Saved data entries
※

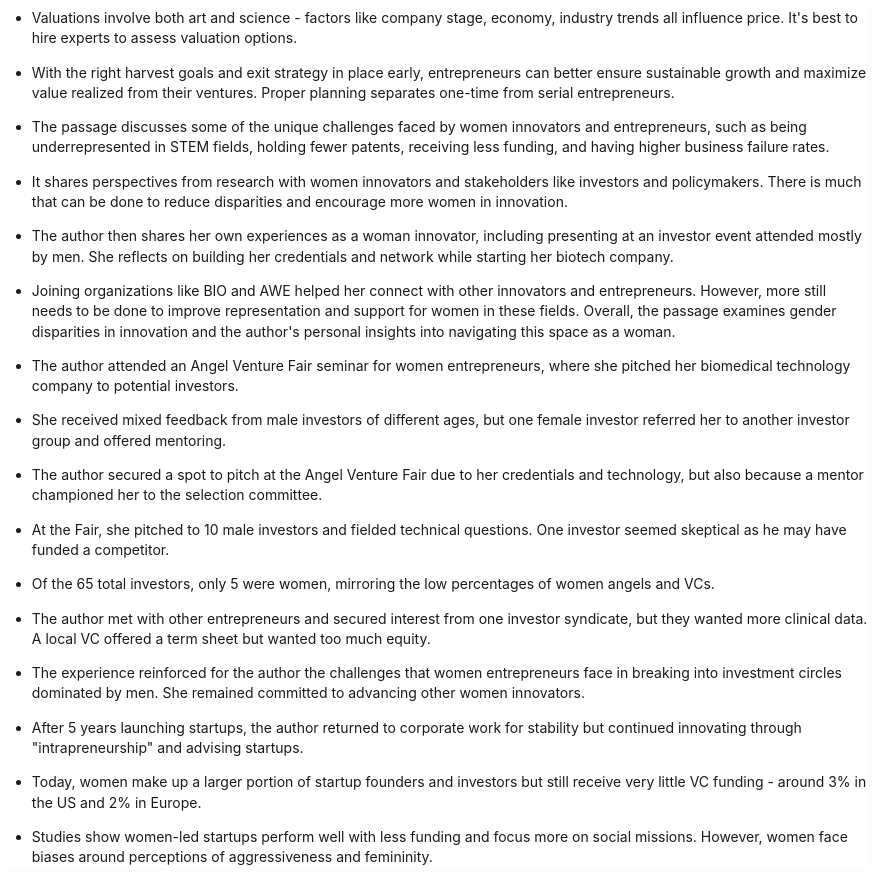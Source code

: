 - Valuations involve both art and science - factors like company stage, economy, industry trends all influence price. It's best to hire experts to assess valuation options. 

- With the right harvest goals and exit strategy in place early, entrepreneurs can better ensure sustainable growth and maximize value realized from their ventures. Proper planning separates one-time from serial entrepreneurs.

 

- The passage discusses some of the unique challenges faced by women innovators and entrepreneurs, such as being underrepresented in STEM fields, holding fewer patents, receiving less funding, and having higher business failure rates. 

- It shares perspectives from research with women innovators and stakeholders like investors and policymakers. There is much that can be done to reduce disparities and encourage more women in innovation. 

- The author then shares her own experiences as a woman innovator, including presenting at an investor event attended mostly by men. She reflects on building her credentials and network while starting her biotech company. 

- Joining organizations like BIO and AWE helped her connect with other innovators and entrepreneurs. However, more still needs to be done to improve representation and support for women in these fields. Overall, the passage examines gender disparities in innovation and the author's personal insights into navigating this space as a woman.

 

- The author attended an Angel Venture Fair seminar for women entrepreneurs, where she pitched her biomedical technology company to potential investors. 

- She received mixed feedback from male investors of different ages, but one female investor referred her to another investor group and offered mentoring. 

- The author secured a spot to pitch at the Angel Venture Fair due to her credentials and technology, but also because a mentor championed her to the selection committee.

- At the Fair, she pitched to 10 male investors and fielded technical questions. One investor seemed skeptical as he may have funded a competitor. 

- Of the 65 total investors, only 5 were women, mirroring the low percentages of women angels and VCs. 

- The author met with other entrepreneurs and secured interest from one investor syndicate, but they wanted more clinical data. A local VC offered a term sheet but wanted too much equity. 

- The experience reinforced for the author the challenges that women entrepreneurs face in breaking into investment circles dominated by men. She remained committed to advancing other women innovators.

 

- After 5 years launching startups, the author returned to corporate work for stability but continued innovating through "intrapreneurship" and advising startups. 

- Today, women make up a larger portion of startup founders and investors but still receive very little VC funding - around 3% in the US and 2% in Europe. 

- Studies show women-led startups perform well with less funding and focus more on social missions. However, women face biases around perceptions of aggressiveness and femininity. 
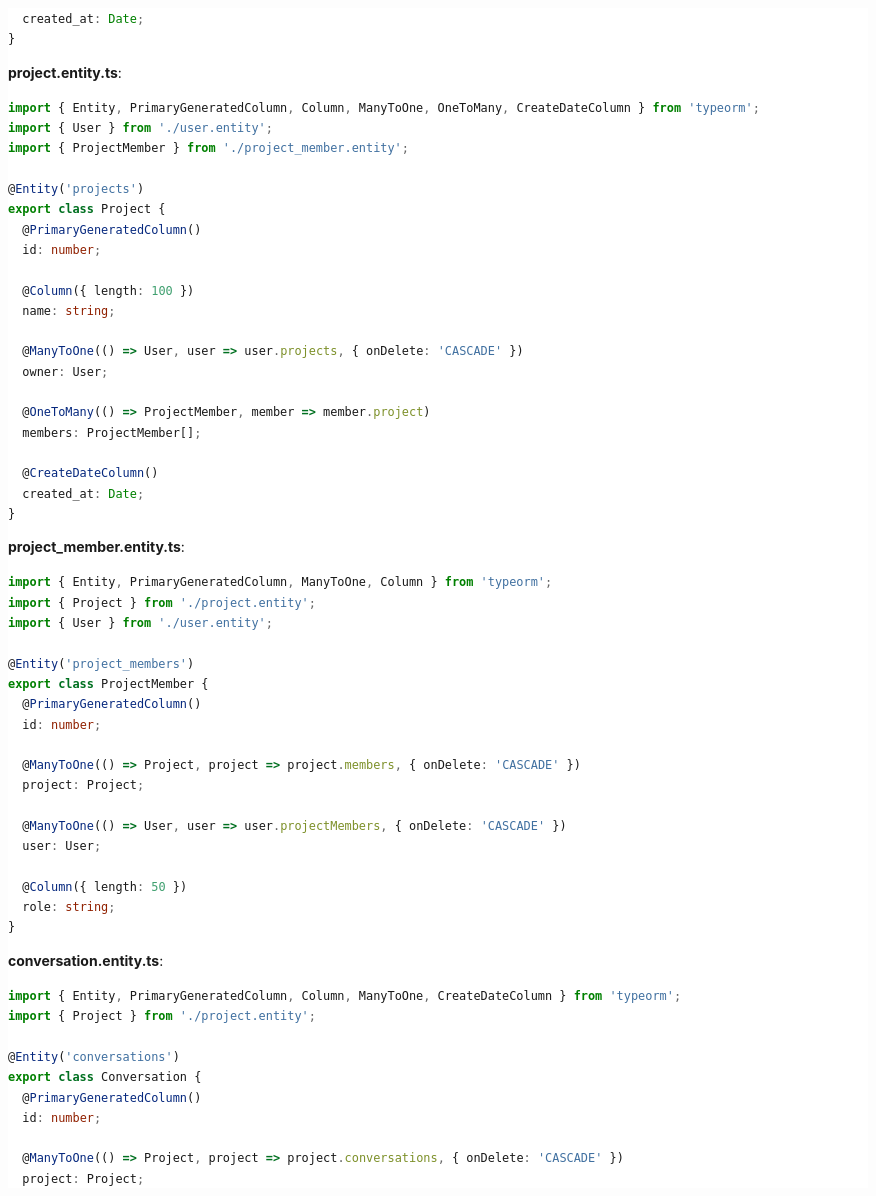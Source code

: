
 ```typescript
  created_at: Date;
}
```

**project.entity.ts**:  
```typescript
import { Entity, PrimaryGeneratedColumn, Column, ManyToOne, OneToMany, CreateDateColumn } from 'typeorm';
import { User } from './user.entity';
import { ProjectMember } from './project_member.entity';

@Entity('projects')
export class Project {
  @PrimaryGeneratedColumn()
  id: number;

  @Column({ length: 100 })
  name: string;

  @ManyToOne(() => User, user => user.projects, { onDelete: 'CASCADE' })
  owner: User;

  @OneToMany(() => ProjectMember, member => member.project)
  members: ProjectMember[];

  @CreateDateColumn()
  created_at: Date;
}
```

**project_member.entity.ts**:  
```typescript
import { Entity, PrimaryGeneratedColumn, ManyToOne, Column } from 'typeorm';
import { Project } from './project.entity';
import { User } from './user.entity';

@Entity('project_members')
export class ProjectMember {
  @PrimaryGeneratedColumn()
  id: number;

  @ManyToOne(() => Project, project => project.members, { onDelete: 'CASCADE' })
  project: Project;

  @ManyToOne(() => User, user => user.projectMembers, { onDelete: 'CASCADE' })
  user: User;

  @Column({ length: 50 })
  role: string;
}
```

**conversation.entity.ts**:  
```typescript
import { Entity, PrimaryGeneratedColumn, Column, ManyToOne, CreateDateColumn } from 'typeorm';
import { Project } from './project.entity';

@Entity('conversations')
export class Conversation {
  @PrimaryGeneratedColumn()
  id: number;

  @ManyToOne(() => Project, project => project.conversations, { onDelete: 'CASCADE' })
  project: Project;

```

※

### Exercise objective
What lines in the data above contain the word "funding"? Show them all.

### Exercise result
- The passage discusses some of the unique challenges faced by women innovators and entrepreneurs, such as being underrepresented in STEM fields, holding fewer patents, receiving less funding, and having higher business failure rates. 
- Today, women make up a larger portion of startup founders and investors but still receive very little VC funding - around 3% in the US and 2% in Europe. 
- Studies show women-led startups perform well with less funding and focus more on social missions. However, women face biases around perceptions of aggressiveness and femininity. 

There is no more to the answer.